## What you have to do:
Look below for the line containing "- Contact options"; from there, print each line exactly up to and including the line containing "Please read [our", and stop.

(Extracted data entries)

· · · · · · ·

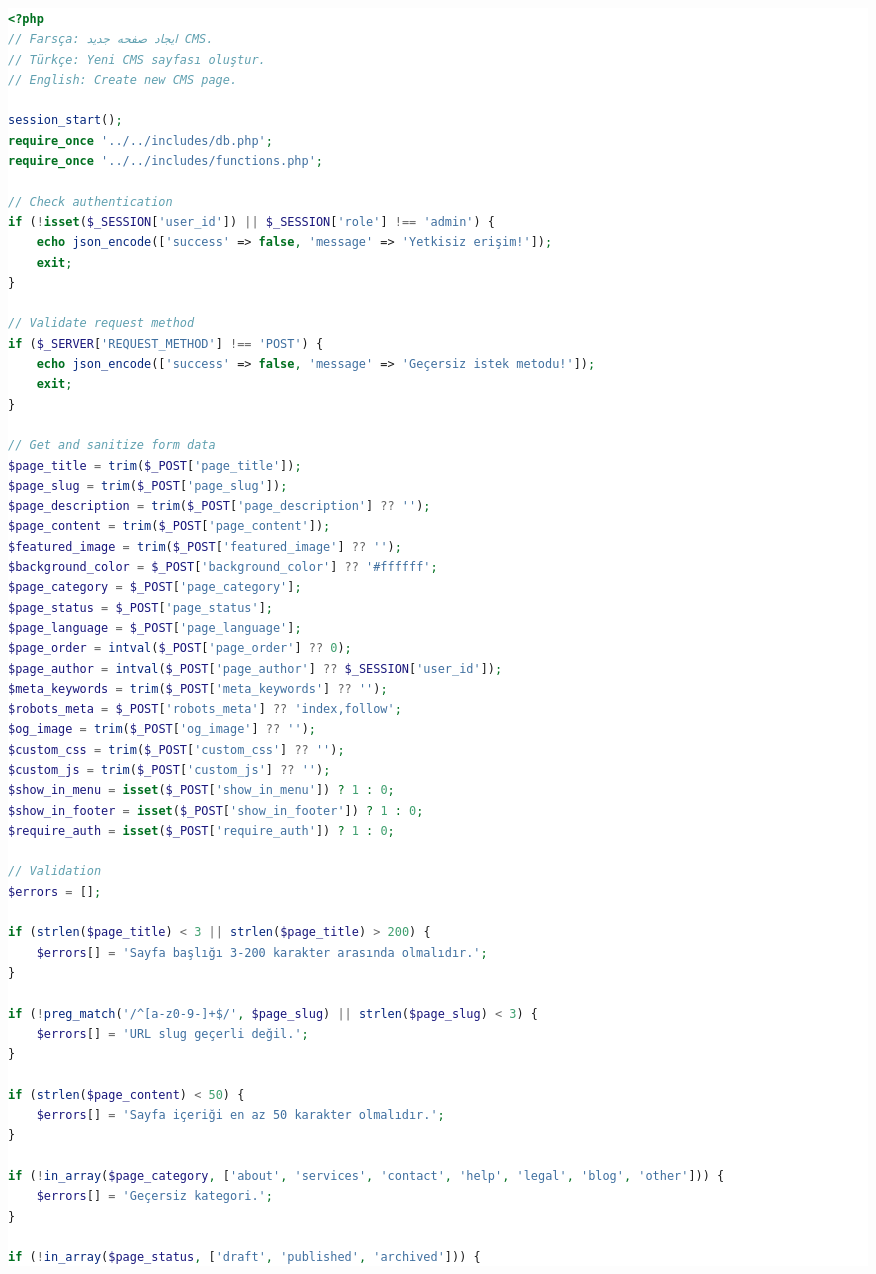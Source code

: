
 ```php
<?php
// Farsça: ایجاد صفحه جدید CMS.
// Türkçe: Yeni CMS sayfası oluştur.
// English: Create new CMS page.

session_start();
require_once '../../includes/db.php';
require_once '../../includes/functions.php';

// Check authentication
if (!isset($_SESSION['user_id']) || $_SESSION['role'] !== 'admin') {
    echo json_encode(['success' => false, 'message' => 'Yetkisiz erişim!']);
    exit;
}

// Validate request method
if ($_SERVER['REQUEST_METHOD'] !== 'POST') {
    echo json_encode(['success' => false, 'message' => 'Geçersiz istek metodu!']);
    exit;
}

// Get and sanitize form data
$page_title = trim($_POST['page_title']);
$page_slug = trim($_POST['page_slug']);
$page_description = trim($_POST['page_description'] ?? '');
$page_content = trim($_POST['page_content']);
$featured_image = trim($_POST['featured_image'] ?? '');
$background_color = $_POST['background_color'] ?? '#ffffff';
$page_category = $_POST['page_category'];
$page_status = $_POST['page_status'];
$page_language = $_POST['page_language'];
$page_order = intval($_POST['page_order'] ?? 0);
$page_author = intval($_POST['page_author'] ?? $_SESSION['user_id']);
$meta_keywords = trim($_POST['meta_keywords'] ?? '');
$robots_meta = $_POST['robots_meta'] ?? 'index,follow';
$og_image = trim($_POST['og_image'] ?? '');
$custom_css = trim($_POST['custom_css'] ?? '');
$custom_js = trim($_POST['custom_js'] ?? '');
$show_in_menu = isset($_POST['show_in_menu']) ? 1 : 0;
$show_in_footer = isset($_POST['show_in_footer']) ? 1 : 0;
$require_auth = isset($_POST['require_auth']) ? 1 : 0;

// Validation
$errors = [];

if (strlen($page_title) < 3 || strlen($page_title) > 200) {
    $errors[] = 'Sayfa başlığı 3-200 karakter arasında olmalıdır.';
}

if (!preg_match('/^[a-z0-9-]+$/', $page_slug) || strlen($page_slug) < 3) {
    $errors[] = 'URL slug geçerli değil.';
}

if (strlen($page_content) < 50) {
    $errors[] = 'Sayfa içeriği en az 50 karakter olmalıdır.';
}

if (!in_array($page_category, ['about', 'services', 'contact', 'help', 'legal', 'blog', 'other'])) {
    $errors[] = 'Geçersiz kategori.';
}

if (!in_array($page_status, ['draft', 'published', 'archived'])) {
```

· · · · · · ·

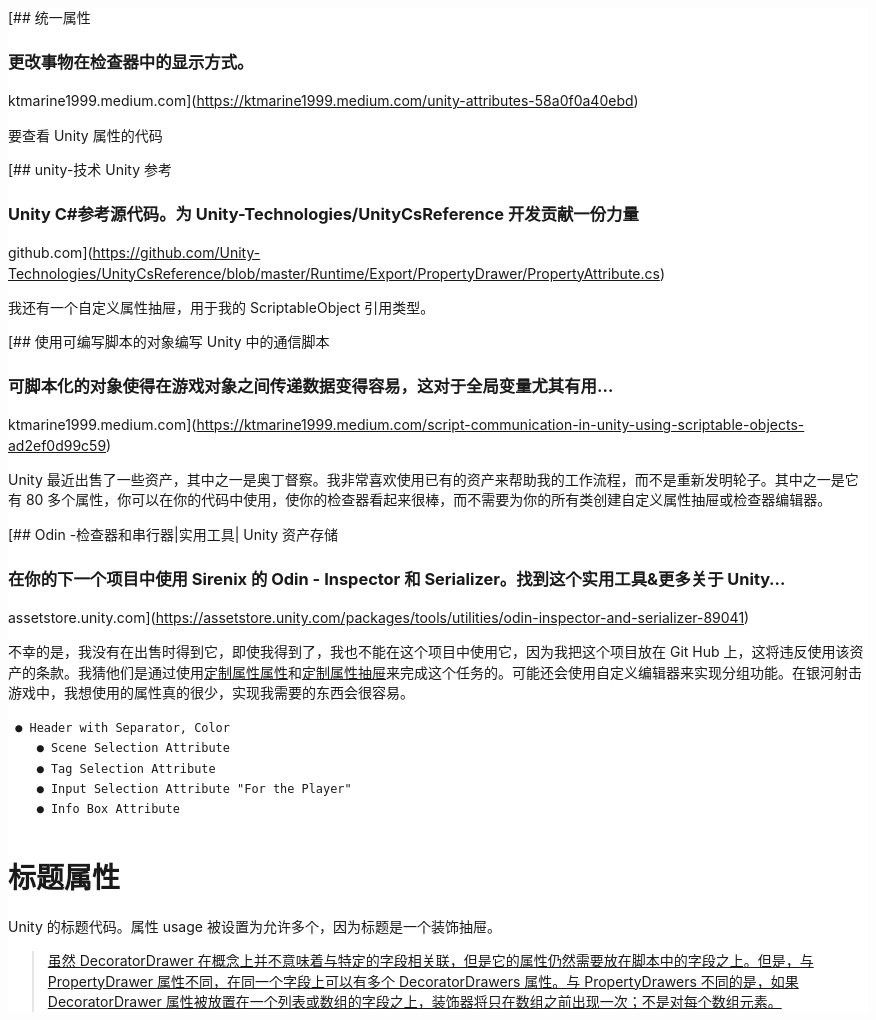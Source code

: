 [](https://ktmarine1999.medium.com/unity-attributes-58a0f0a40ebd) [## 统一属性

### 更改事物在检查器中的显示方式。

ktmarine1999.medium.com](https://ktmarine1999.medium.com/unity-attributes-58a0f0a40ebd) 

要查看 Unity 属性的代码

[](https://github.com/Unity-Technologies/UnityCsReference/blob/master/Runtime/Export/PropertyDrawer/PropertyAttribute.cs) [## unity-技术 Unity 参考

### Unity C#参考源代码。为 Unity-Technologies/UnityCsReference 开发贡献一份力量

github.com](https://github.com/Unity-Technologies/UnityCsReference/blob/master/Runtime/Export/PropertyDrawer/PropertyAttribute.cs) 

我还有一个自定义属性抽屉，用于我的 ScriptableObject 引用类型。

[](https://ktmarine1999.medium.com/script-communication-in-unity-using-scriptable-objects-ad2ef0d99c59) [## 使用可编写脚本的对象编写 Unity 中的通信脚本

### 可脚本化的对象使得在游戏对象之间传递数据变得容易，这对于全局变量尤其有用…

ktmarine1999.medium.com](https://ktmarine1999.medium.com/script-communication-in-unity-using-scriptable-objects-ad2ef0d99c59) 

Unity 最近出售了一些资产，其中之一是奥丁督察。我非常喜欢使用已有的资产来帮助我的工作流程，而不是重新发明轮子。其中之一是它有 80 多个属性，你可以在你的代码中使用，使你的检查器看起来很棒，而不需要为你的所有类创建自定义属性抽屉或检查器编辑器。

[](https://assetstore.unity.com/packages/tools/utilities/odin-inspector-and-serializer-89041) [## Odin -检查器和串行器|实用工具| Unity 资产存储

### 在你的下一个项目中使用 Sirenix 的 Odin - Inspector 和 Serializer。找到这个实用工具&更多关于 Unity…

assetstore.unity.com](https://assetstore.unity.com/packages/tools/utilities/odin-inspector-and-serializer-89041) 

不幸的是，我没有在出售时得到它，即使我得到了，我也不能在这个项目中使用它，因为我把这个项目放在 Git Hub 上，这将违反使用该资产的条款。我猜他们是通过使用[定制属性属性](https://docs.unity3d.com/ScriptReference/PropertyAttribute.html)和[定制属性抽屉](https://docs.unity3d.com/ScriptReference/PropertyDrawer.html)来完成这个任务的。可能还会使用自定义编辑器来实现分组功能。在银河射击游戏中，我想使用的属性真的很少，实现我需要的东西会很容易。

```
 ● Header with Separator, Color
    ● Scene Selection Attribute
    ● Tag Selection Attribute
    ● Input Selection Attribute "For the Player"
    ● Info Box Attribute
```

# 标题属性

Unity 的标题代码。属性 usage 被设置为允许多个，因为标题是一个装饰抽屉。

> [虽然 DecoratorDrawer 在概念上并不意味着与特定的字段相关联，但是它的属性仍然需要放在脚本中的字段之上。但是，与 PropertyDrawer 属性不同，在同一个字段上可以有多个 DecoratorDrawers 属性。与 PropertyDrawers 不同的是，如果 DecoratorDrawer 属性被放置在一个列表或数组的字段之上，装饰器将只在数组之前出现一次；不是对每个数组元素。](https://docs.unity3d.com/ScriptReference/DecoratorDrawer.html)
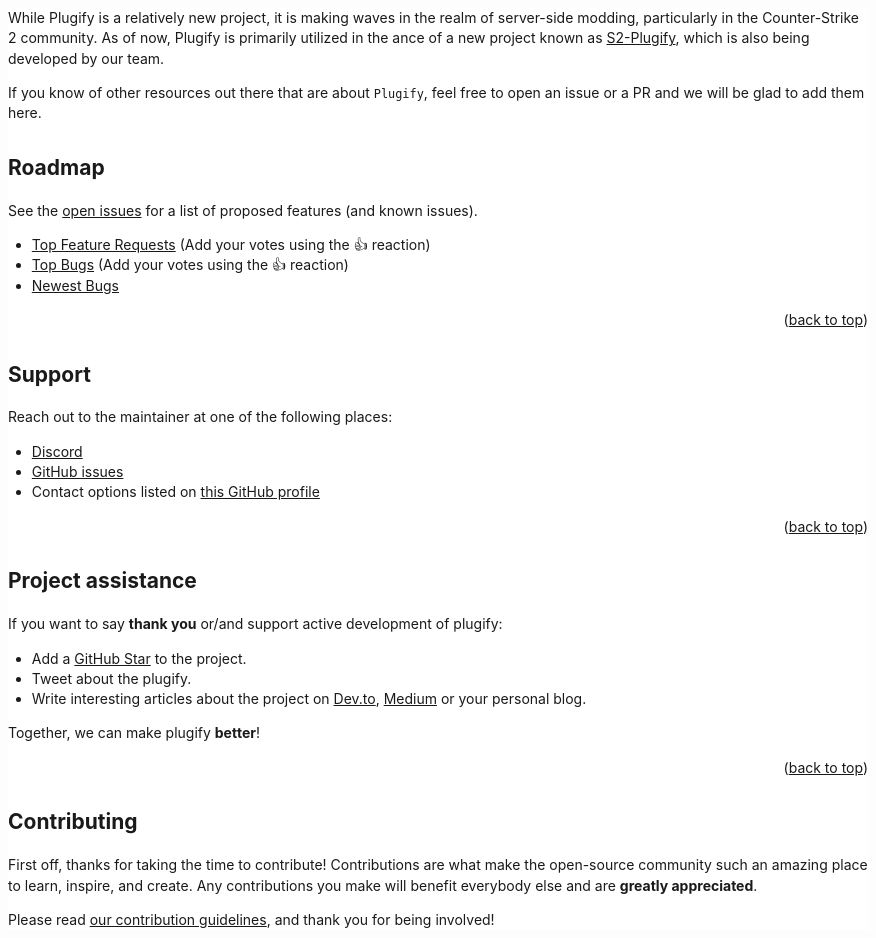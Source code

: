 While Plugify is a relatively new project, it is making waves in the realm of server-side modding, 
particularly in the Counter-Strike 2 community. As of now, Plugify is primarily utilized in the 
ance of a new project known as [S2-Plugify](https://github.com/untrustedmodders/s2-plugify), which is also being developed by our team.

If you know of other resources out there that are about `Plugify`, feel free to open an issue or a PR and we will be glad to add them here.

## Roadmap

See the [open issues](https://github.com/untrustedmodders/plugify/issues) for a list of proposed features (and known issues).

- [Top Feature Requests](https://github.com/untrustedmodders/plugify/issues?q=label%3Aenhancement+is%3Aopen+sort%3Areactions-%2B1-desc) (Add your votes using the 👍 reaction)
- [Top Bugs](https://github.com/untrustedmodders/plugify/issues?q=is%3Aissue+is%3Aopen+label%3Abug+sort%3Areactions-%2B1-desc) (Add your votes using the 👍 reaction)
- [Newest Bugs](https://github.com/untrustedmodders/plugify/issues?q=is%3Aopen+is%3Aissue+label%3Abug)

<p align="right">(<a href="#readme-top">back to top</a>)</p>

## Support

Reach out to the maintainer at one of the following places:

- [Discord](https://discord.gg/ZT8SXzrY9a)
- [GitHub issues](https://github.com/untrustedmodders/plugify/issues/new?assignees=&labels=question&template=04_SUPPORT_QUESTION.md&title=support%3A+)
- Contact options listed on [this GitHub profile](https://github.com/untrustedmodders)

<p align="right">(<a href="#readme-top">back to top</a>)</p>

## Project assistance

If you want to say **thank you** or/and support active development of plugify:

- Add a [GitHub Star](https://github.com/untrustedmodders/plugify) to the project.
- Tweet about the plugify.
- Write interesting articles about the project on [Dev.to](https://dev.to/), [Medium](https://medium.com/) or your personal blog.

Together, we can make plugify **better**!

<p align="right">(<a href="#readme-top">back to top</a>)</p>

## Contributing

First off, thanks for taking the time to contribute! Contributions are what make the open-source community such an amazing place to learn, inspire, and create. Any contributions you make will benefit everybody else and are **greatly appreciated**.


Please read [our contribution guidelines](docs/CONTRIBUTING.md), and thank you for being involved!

· · · · · · ·

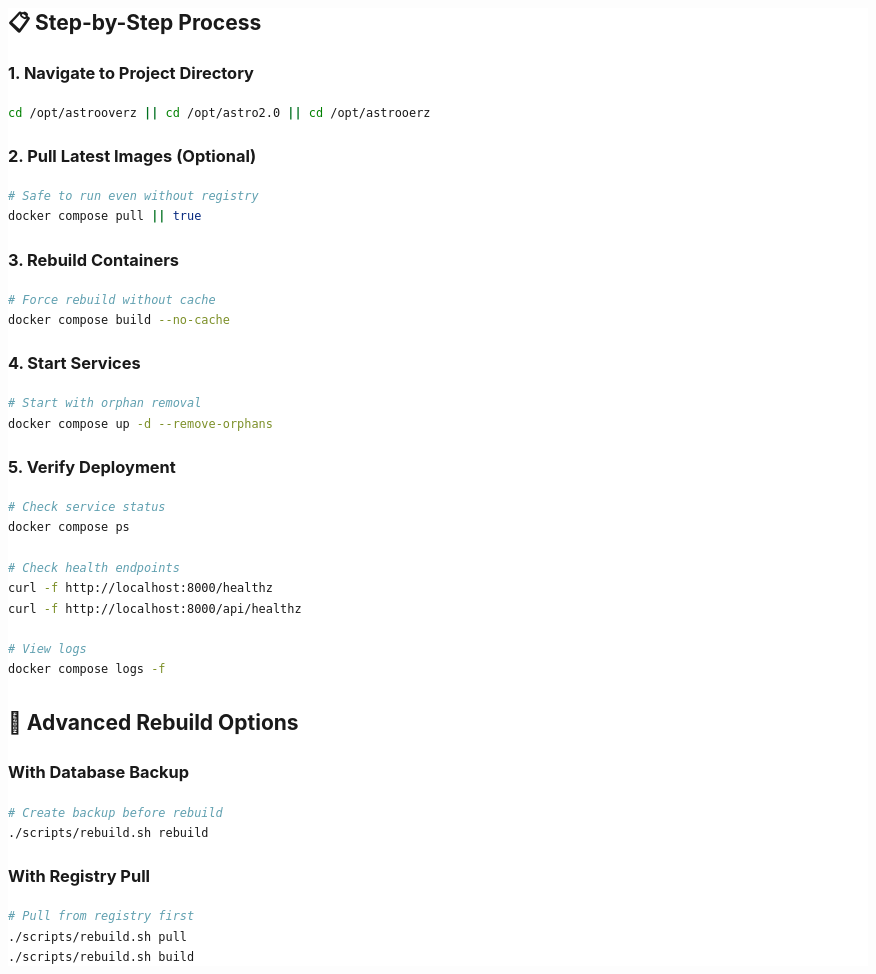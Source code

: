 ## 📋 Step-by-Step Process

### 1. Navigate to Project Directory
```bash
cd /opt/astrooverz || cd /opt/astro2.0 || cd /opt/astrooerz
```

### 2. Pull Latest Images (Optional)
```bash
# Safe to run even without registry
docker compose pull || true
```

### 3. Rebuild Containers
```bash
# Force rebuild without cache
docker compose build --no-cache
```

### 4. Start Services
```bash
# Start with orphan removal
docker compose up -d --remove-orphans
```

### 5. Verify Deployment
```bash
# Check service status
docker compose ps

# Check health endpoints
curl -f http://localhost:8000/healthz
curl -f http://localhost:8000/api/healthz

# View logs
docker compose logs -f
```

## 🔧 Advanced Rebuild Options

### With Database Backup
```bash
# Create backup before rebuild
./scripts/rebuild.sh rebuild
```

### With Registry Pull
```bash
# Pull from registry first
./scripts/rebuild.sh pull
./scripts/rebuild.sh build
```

· · · · · · ·

## Task output:
- Contact options listed on [this GitHub profile](https://github.com/untrustedmodders)

<p align="right">(<a href="#readme-top">back to top</a>)</p>

## Project assistance

If you want to say **thank you** or/and support active development of plugify:

- Add a [GitHub Star](https://github.com/untrustedmodders/plugify) to the project.
- Tweet about the plugify.
- Write interesting articles about the project on [Dev.to](https://dev.to/), [Medium](https://medium.com/) or your personal blog.

Together, we can make plugify **better**!

<p align="right">(<a href="#readme-top">back to top</a>)</p>

## Contributing

First off, thanks for taking the time to contribute! Contributions are what make the open-source community such an amazing place to learn, inspire, and create. Any contributions you make will benefit everybody else and are **greatly appreciated**.


Please read [our contribution guidelines](docs/CONTRIBUTING.md), and thank you for being involved!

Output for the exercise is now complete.